What is required
Scan the following material for the string "textwidth" and copy each line in which it appears.

Input data
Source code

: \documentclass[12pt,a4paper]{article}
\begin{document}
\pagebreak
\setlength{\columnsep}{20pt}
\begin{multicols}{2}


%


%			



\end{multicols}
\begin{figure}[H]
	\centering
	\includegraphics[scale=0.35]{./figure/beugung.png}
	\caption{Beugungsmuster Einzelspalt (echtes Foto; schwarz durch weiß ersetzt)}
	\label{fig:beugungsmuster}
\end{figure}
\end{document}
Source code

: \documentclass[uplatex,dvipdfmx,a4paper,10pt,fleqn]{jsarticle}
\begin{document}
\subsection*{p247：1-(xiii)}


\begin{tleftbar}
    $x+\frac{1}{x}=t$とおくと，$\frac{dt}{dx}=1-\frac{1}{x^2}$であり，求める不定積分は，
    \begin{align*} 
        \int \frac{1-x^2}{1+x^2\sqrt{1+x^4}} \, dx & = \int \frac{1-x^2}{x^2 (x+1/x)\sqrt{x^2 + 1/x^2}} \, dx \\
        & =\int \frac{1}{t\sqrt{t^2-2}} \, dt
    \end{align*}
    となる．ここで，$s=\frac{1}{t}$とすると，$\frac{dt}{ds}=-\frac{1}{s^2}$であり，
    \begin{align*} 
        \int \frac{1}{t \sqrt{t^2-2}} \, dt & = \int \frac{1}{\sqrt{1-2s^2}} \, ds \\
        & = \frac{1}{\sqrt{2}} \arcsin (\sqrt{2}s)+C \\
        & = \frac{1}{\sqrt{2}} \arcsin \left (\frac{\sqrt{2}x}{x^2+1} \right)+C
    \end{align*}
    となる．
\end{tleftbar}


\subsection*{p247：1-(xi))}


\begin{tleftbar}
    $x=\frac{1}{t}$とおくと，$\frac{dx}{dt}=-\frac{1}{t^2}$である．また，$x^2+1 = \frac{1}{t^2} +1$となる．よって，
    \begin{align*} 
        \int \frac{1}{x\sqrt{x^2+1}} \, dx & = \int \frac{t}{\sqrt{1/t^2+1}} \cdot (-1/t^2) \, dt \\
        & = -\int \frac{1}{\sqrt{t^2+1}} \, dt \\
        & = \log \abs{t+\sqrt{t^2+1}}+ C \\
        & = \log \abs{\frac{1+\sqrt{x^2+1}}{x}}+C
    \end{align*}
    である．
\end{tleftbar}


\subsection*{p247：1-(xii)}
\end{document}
---
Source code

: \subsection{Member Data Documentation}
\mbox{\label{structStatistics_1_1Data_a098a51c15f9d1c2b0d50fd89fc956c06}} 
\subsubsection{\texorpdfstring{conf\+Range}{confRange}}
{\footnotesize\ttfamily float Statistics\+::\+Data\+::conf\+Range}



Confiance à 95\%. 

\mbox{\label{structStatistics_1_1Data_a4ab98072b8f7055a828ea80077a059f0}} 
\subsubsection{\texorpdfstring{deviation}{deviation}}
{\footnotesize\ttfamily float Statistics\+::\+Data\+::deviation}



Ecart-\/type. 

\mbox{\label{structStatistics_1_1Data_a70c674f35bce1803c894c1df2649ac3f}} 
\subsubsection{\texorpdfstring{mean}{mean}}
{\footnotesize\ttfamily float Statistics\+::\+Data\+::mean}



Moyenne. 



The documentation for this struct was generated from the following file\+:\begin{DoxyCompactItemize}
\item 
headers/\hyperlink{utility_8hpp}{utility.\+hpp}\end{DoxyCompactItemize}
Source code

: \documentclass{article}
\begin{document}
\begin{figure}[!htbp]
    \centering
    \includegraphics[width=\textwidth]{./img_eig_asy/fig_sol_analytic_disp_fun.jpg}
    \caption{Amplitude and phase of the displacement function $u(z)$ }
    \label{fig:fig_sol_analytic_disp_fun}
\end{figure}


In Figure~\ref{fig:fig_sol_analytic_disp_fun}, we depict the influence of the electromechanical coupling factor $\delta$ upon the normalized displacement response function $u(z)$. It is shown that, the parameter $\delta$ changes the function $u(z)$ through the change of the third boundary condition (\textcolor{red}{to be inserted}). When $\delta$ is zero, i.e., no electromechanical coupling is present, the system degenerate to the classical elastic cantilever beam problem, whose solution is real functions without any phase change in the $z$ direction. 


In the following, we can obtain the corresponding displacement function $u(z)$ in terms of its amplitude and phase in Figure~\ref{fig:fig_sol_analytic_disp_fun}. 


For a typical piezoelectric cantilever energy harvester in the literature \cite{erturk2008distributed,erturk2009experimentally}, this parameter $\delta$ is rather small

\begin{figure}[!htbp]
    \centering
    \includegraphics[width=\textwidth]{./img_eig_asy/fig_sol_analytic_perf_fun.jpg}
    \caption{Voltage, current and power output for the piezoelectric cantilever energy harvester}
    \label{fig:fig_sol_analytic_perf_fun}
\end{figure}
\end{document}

Completed task
    \includegraphics[width=\textwidth]{./img_eig_asy/fig_sol_analytic_disp_fun.jpg}
    \includegraphics[width=\textwidth]{./img_eig_asy/fig_sol_analytic_perf_fun.jpg}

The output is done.